**** Provided data ****

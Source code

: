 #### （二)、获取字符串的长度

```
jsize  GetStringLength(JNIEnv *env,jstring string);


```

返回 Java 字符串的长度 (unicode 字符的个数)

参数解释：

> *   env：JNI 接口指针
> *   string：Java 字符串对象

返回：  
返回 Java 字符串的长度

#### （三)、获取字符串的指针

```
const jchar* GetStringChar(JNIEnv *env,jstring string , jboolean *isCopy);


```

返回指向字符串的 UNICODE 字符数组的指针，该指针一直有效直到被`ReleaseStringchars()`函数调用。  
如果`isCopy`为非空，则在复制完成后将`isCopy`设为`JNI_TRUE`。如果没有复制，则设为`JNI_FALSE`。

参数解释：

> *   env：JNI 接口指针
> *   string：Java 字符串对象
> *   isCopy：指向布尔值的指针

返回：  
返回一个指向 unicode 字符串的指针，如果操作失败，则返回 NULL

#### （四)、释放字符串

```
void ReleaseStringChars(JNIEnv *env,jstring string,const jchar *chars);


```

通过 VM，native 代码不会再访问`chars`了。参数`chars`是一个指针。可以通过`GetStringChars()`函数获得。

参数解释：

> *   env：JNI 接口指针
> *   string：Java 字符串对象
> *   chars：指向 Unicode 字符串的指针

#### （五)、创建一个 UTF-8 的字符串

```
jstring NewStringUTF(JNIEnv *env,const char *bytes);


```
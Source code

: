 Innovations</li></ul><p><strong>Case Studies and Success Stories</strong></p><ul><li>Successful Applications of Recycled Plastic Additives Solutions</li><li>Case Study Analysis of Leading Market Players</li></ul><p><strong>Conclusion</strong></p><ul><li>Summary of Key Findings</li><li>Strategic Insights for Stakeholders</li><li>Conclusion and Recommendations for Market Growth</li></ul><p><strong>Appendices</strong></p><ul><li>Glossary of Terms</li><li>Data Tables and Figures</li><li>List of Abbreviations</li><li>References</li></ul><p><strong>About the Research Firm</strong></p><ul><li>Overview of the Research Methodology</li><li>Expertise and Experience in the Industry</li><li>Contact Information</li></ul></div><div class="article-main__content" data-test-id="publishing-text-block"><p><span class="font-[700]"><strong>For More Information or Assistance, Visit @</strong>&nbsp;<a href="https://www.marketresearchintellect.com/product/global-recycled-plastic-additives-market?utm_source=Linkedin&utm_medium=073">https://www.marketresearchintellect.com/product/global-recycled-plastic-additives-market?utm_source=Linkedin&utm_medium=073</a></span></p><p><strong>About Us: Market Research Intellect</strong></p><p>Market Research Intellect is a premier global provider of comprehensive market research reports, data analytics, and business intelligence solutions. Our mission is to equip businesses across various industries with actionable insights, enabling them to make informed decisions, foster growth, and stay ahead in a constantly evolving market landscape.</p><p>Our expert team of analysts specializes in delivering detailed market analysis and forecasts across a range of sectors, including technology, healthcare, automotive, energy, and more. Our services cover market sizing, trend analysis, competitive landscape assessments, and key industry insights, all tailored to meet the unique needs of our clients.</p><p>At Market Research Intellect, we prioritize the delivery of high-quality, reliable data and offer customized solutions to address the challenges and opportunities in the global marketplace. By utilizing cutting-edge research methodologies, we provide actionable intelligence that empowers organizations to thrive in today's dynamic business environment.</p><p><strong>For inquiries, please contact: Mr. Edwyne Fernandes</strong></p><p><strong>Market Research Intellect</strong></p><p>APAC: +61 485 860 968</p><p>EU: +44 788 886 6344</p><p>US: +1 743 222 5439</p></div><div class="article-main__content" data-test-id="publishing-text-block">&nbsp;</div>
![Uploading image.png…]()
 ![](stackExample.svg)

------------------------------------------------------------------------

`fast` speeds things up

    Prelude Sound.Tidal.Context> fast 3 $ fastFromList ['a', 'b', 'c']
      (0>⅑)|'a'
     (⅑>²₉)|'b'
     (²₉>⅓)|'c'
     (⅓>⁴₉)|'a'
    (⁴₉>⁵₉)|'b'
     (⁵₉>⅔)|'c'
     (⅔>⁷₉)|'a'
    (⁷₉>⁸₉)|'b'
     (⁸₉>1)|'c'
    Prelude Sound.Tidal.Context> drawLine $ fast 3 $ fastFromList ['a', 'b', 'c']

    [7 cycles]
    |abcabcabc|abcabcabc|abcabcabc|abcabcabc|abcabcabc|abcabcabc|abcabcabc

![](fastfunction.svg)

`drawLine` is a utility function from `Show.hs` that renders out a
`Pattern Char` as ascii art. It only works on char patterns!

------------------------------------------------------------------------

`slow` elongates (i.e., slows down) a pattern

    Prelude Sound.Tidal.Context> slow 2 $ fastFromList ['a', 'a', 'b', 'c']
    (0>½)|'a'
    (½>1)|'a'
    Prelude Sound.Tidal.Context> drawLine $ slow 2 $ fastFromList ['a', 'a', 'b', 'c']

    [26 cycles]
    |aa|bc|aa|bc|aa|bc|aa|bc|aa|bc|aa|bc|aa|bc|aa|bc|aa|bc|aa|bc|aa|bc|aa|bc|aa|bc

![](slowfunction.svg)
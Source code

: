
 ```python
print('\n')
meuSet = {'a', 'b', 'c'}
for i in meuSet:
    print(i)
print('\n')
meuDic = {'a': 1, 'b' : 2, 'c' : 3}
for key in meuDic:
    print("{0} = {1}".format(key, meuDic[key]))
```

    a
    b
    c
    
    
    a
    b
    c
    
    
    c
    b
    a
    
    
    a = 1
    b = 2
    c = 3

****

* Task brief
Go through the material and select each line with the string "jchar" in it.

* Response
const jchar* GetStringChar(JNIEnv *env,jstring string , jboolean *isCopy);
void ReleaseStringChars(JNIEnv *env,jstring string,const jchar *chars);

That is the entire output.